Among the entries below, find the lines holding "counter" and copy them.

↓

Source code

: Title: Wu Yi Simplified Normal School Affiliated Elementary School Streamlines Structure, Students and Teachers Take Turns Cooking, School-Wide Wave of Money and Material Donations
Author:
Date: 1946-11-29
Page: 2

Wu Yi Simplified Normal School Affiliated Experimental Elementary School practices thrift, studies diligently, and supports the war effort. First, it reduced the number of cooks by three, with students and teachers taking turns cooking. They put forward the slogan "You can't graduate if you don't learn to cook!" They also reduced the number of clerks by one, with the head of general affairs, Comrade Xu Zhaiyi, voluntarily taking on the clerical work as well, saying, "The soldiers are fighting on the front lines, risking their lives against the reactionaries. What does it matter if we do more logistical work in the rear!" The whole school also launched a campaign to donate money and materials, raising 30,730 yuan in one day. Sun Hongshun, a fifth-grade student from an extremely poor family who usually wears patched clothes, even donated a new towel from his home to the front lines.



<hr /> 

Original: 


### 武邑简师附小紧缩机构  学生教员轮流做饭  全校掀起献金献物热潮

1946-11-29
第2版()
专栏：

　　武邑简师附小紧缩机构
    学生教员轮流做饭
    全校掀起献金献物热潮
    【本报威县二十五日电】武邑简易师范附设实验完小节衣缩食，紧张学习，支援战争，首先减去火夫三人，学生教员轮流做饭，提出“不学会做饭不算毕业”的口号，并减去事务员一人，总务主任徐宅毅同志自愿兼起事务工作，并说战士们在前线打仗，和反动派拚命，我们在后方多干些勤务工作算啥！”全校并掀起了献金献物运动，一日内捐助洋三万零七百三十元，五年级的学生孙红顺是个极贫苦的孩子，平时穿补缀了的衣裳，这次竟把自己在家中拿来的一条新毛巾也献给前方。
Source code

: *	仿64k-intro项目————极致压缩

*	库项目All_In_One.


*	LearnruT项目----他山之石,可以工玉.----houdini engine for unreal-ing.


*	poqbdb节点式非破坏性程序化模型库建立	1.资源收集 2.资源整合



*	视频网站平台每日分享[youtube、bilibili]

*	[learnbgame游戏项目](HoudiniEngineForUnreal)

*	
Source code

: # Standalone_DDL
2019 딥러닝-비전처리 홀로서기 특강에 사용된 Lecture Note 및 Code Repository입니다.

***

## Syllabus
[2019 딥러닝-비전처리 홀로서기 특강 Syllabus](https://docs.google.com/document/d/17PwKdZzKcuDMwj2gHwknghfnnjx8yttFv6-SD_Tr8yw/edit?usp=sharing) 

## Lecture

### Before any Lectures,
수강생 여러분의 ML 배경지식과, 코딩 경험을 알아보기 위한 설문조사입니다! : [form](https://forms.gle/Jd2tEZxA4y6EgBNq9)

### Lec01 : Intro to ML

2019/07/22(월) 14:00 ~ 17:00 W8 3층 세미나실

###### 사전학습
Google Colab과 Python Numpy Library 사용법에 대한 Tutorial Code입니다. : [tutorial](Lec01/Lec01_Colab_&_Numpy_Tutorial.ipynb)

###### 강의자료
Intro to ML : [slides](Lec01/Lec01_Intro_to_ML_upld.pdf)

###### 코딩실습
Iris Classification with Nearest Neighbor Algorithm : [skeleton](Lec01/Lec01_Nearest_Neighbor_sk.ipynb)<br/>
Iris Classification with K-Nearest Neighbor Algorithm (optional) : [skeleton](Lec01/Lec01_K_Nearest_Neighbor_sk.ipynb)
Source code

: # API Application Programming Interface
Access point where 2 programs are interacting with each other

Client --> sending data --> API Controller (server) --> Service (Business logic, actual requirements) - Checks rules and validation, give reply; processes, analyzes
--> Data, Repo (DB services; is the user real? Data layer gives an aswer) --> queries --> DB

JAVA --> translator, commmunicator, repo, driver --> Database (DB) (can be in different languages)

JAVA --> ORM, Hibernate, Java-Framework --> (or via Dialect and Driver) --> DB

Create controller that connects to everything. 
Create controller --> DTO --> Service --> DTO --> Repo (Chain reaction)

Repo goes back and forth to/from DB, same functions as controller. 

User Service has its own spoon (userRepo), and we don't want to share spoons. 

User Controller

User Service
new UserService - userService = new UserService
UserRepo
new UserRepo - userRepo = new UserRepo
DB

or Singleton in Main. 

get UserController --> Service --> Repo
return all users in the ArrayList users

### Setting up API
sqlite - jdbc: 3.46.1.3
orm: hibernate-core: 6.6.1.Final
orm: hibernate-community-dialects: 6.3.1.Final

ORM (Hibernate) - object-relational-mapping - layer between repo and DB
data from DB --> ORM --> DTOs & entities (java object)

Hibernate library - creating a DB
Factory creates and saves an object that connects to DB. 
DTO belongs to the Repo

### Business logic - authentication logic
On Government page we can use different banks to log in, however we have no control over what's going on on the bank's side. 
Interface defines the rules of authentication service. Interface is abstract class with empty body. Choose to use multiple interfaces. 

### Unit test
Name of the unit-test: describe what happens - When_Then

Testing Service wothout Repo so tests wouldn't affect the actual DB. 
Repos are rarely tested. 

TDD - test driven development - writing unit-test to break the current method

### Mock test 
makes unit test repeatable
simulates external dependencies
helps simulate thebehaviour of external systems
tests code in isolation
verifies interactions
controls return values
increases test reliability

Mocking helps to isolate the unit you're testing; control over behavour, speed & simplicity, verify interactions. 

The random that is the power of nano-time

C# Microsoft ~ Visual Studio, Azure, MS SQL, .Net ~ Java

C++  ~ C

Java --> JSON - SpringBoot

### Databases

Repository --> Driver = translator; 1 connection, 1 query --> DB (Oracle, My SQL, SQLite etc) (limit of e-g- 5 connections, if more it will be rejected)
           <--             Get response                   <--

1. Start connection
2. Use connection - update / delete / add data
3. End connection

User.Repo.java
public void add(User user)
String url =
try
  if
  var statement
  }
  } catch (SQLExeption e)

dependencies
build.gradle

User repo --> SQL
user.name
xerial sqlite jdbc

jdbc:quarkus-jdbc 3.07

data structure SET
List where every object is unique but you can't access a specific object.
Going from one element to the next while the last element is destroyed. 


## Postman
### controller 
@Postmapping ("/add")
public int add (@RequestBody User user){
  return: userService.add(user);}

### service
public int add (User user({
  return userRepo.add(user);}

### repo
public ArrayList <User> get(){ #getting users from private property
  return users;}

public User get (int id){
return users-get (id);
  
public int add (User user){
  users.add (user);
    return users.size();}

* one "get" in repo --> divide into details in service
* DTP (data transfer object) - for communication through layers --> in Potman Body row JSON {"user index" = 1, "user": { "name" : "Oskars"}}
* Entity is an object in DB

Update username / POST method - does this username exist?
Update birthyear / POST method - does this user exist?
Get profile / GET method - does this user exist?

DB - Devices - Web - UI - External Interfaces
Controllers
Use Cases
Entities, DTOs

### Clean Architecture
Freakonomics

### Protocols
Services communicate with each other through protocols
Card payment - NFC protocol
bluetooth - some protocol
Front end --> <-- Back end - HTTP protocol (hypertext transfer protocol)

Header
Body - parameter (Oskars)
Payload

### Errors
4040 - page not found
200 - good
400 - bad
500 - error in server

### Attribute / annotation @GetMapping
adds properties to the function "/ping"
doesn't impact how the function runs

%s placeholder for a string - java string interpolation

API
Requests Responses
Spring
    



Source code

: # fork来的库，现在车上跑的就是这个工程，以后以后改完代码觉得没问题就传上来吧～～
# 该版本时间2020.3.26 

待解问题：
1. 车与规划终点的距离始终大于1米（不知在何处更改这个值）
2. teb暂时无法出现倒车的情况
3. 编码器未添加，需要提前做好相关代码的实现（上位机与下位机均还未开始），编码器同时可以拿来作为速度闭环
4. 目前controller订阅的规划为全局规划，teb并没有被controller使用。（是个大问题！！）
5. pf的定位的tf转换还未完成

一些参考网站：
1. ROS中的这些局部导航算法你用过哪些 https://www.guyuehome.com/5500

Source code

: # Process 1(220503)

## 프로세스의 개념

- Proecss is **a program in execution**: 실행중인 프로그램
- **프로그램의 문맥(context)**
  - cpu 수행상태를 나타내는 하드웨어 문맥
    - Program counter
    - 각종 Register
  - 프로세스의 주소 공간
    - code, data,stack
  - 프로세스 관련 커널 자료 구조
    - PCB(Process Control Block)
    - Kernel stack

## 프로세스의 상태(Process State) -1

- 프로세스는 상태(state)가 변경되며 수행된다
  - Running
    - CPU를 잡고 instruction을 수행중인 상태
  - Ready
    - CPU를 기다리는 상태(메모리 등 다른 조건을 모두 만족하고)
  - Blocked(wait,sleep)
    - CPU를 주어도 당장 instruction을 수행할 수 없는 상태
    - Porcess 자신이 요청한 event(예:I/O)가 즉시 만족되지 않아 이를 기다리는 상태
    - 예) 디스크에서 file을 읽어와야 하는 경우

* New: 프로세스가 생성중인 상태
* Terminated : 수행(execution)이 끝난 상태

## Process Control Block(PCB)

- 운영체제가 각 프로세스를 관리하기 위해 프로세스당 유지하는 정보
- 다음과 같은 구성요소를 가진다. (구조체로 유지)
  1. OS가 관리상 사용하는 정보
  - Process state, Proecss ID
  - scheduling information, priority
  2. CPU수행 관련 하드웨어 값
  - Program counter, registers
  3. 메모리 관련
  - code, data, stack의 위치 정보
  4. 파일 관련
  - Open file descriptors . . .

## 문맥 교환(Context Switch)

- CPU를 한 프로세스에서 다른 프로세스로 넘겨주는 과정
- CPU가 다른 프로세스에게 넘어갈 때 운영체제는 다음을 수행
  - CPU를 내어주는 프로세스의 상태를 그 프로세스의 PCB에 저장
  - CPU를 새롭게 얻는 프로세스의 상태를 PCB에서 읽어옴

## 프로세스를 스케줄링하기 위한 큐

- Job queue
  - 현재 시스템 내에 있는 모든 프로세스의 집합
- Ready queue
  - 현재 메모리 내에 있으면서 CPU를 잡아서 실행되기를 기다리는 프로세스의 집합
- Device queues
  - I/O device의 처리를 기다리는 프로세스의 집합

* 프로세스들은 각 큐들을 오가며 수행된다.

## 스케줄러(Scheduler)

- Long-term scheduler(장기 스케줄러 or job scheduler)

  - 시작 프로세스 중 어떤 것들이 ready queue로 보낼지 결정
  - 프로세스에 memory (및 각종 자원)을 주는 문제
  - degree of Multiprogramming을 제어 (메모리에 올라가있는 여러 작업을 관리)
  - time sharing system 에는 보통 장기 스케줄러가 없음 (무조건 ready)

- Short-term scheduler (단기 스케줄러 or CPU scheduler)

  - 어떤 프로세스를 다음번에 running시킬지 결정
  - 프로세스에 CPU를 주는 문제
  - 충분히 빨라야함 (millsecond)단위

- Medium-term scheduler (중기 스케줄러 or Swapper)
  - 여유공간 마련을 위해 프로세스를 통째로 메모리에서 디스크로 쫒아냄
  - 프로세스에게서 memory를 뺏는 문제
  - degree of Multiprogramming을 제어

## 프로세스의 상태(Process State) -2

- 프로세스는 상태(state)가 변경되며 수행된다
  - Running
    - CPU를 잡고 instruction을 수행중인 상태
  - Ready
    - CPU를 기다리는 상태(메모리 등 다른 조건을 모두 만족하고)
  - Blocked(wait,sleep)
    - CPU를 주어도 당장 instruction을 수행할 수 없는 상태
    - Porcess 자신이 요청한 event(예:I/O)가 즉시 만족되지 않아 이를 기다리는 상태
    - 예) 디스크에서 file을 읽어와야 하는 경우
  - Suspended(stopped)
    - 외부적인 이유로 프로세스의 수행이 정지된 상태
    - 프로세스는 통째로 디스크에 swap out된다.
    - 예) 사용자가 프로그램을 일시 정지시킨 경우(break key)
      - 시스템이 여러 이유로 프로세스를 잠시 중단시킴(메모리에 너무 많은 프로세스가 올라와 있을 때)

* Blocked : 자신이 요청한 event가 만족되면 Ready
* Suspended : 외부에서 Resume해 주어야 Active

↑

## Exercise answer
    - Program counter
  - Program counter, registers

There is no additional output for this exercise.